H&P Architects have created a chain of interconnected spaces in this unusual brick house in Hanoi, where daily life is layered with glimpses of plants and the sky.
Photo by Nguyen Tien Thanh, courtesy of H&P Architects.
October 19th, 2018
Brick Cave is a two-storey brick house in a small village in a northern suburb of Hanoi. The 175-square-metre plot of land was originally an ancestral vegetable garden, inherited by a son who lived far away. Now he has come back to his homeland to live near his mother.
Normally, people sell half of the land they are given and build a house on the other half; thus, much of the green area in the village has been developed into dense blocks (much like urban houses) with muted side walls that lack windows.

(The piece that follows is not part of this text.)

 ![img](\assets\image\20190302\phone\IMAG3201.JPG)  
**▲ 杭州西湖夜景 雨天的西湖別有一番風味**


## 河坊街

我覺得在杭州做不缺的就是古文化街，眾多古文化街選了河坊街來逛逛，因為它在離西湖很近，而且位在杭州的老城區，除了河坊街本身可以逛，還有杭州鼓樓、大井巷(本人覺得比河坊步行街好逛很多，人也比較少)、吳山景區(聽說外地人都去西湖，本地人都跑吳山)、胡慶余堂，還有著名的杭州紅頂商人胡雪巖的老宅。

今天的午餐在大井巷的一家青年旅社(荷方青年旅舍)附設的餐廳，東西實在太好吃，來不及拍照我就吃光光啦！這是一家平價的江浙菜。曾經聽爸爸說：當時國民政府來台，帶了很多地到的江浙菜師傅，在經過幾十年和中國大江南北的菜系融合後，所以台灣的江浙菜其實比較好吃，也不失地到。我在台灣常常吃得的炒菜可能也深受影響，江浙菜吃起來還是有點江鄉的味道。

Many typical features of villages, such as community courts, neighbourhood communication, and a peaceful and airy atmosphere, are lost.
Bordered by two lanes but taking a distorted shape, the land on which Brick Cave sits faces west and has no significant natural features except a few trees at the corners.

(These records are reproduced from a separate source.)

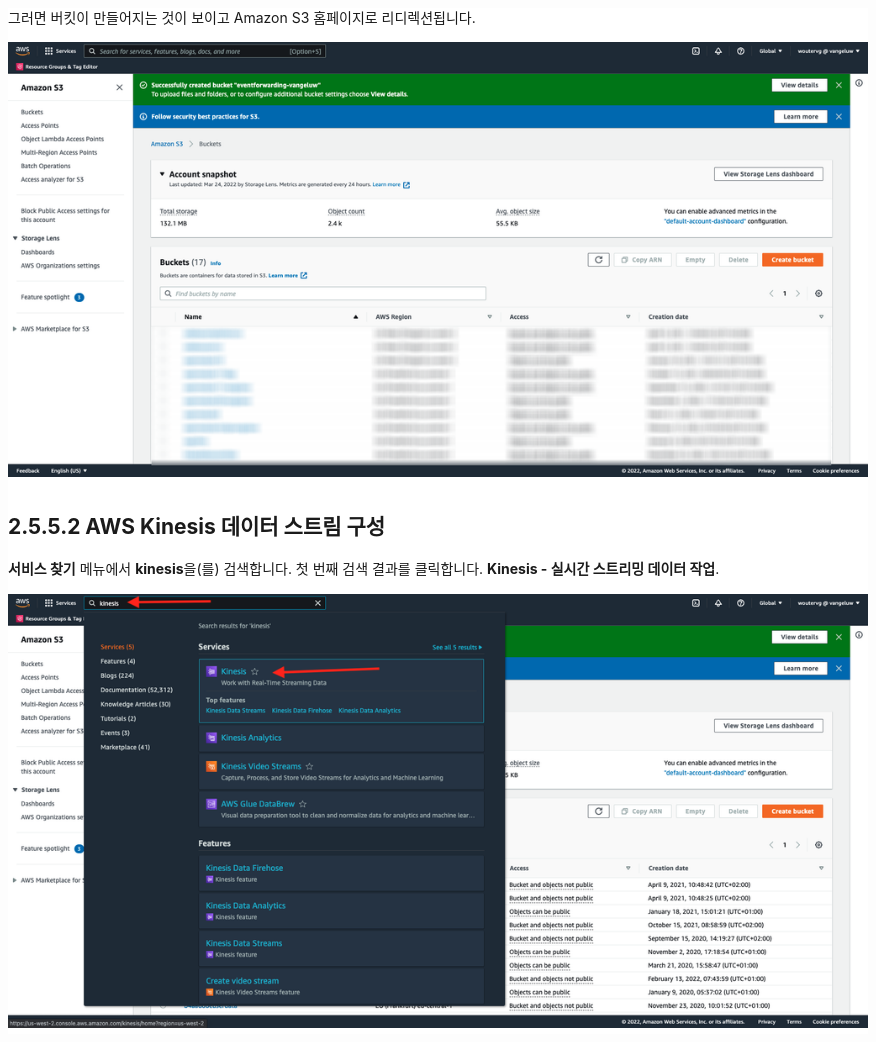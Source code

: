 그러면 버킷이 만들어지는 것이 보이고 Amazon S3 홈페이지로 리디렉션됩니다.

![ETL](./images/S3homeb.png)

## 2.5.5.2 AWS Kinesis 데이터 스트림 구성

**서비스 찾기** 메뉴에서 **kinesis**&#x200B;을(를) 검색합니다. 첫 번째 검색 결과를 클릭합니다. **Kinesis - 실시간 스트리밍 데이터 작업**.

![ETL](./images/kinesis1.png)
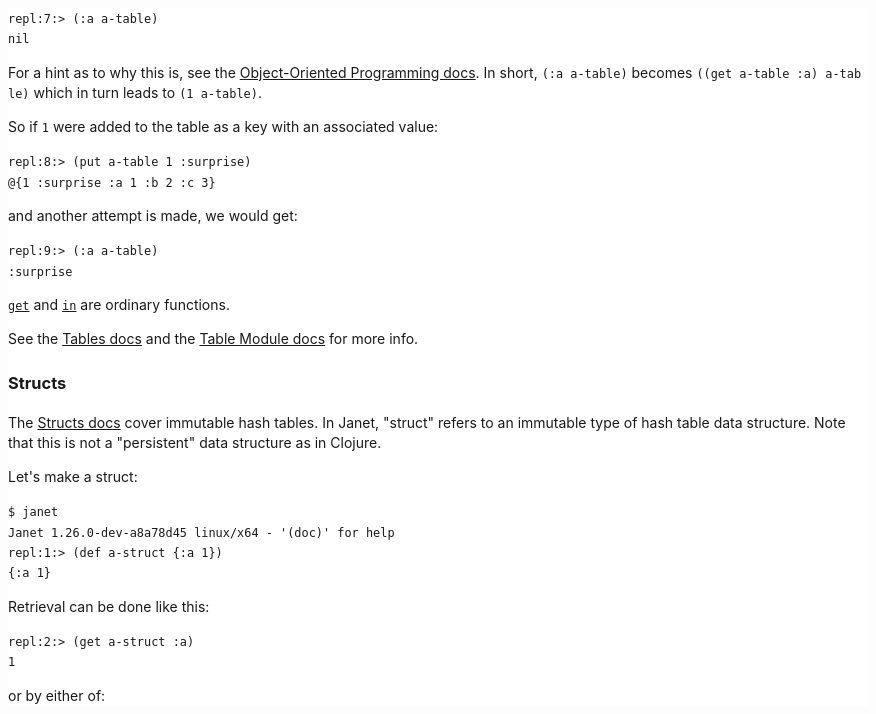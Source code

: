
 ```
repl:7:> (:a a-table)
nil
```

For a hint as to why this is, see the [Object-Oriented Programming
docs](https://janet-lang.org/docs/object_oriented.html).  In short,
`(:a a-table)` becomes `((get a-table :a) a-table)` which in turn
leads to `(1 a-table)`.

So if `1` were added to the table as a key with an associated value:

```
repl:8:> (put a-table 1 :surprise)
@{1 :surprise :a 1 :b 2 :c 3}
```

and another attempt is made, we would get:

```
repl:9:> (:a a-table)
:surprise
```

[`get`](https://janet-lang.org/api/index.html#get) and
[`in`](https://janet-lang.org/api/index.html#in) are ordinary
functions.

See the [Tables
docs](https://janet-lang.org/docs/data_structures/tables.html) and the
[Table Module docs](https://janet-lang.org/api/table.html) for more
info.

### Structs

The [Structs
docs](https://janet-lang.org/docs/data_structures/structs.html) cover
immutable hash tables.  In Janet, "struct" refers to an immutable type
of hash table data structure.  Note that this is not a "persistent"
data structure as in Clojure.

Let's make a struct:

```
$ janet
Janet 1.26.0-dev-a8a78d45 linux/x64 - '(doc)' for help
repl:1:> (def a-struct {:a 1})
{:a 1}
```

Retrieval can be done like this:

```
repl:2:> (get a-struct :a)
1
```

or by either of:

On this plot, H&P Architects have designed an abnormal house, which meets human demands for diverse uses while fitting the context of the location.
The 20-centimetre-thick reinforced-concrete floor allows two bedrooms and a bathroom on the upper floor without any structure below, accommodating spacious shared areas on the ground floor for flexible usage by the large family: worshipping, receiving guests, cooking, dining and parking.

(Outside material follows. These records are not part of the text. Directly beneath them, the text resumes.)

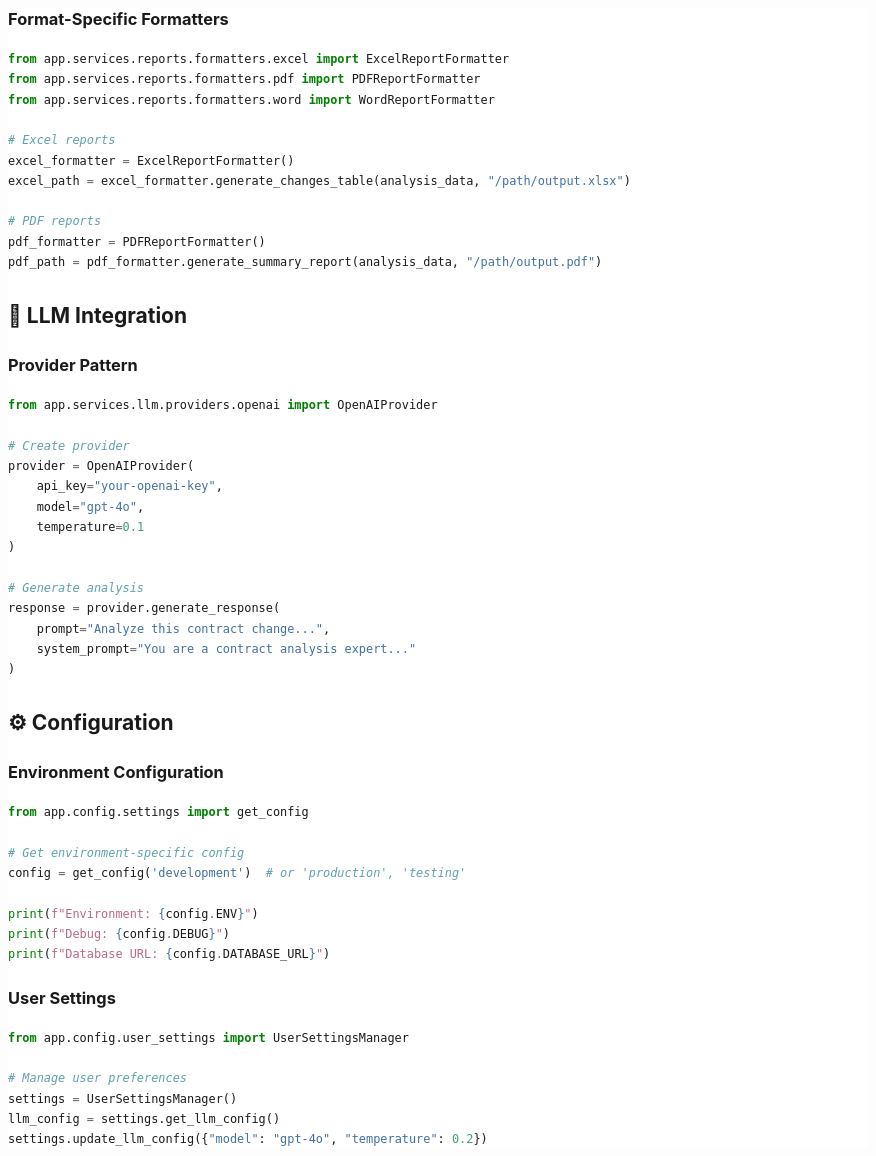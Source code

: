 ### Format-Specific Formatters
```python
from app.services.reports.formatters.excel import ExcelReportFormatter
from app.services.reports.formatters.pdf import PDFReportFormatter
from app.services.reports.formatters.word import WordReportFormatter

# Excel reports
excel_formatter = ExcelReportFormatter()
excel_path = excel_formatter.generate_changes_table(analysis_data, "/path/output.xlsx")

# PDF reports  
pdf_formatter = PDFReportFormatter()
pdf_path = pdf_formatter.generate_summary_report(analysis_data, "/path/output.pdf")
```

## 🔗 LLM Integration

### Provider Pattern
```python
from app.services.llm.providers.openai import OpenAIProvider

# Create provider
provider = OpenAIProvider(
    api_key="your-openai-key",
    model="gpt-4o",
    temperature=0.1
)

# Generate analysis
response = provider.generate_response(
    prompt="Analyze this contract change...",
    system_prompt="You are a contract analysis expert..."
)
```

## ⚙️ Configuration

### Environment Configuration
```python
from app.config.settings import get_config

# Get environment-specific config
config = get_config('development')  # or 'production', 'testing'

print(f"Environment: {config.ENV}")
print(f"Debug: {config.DEBUG}")
print(f"Database URL: {config.DATABASE_URL}")
```

### User Settings
```python
from app.config.user_settings import UserSettingsManager

# Manage user preferences
settings = UserSettingsManager()
llm_config = settings.get_llm_config()
settings.update_llm_config({"model": "gpt-4o", "temperature": 0.2})
```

In particular, there are a lot of playing areas for kids from the three or four families that live nearby. The owner confides that his sons who are working in the city still want to come and live in this house after their retirement.
H&P Architects have developed a ‘double skin’ principle for the walls. An outer layer (of ‘fences’) and inner layer (of ‘facades’) of non-parallel thick brick walls create tall and spacious buffer spaces around the house for ventilation and heat isolation.
They also blur the boundary between the inside and the outside. The outer wall has multiple openings with appropriate patterns that make people feel safe and private yet not constrained nor isolated from the outside world.
Much like a cave, the Brick Cave house is formed with thick walls for heat isolation and interconnecting spaces for ventilation. The spatial and light effects of a natural cave – low (entrance), wide and high (main volume), narrow (corners), opening outward (windows), bright (outside), dark (inside), light (from above) – create non-repetitive forms and images.
Nothing is absolutely perfect; there is no unified grid, and no rectangular or symmetrical space. Rather, architecture is the ‘organised randomness’ in the natural artificiality.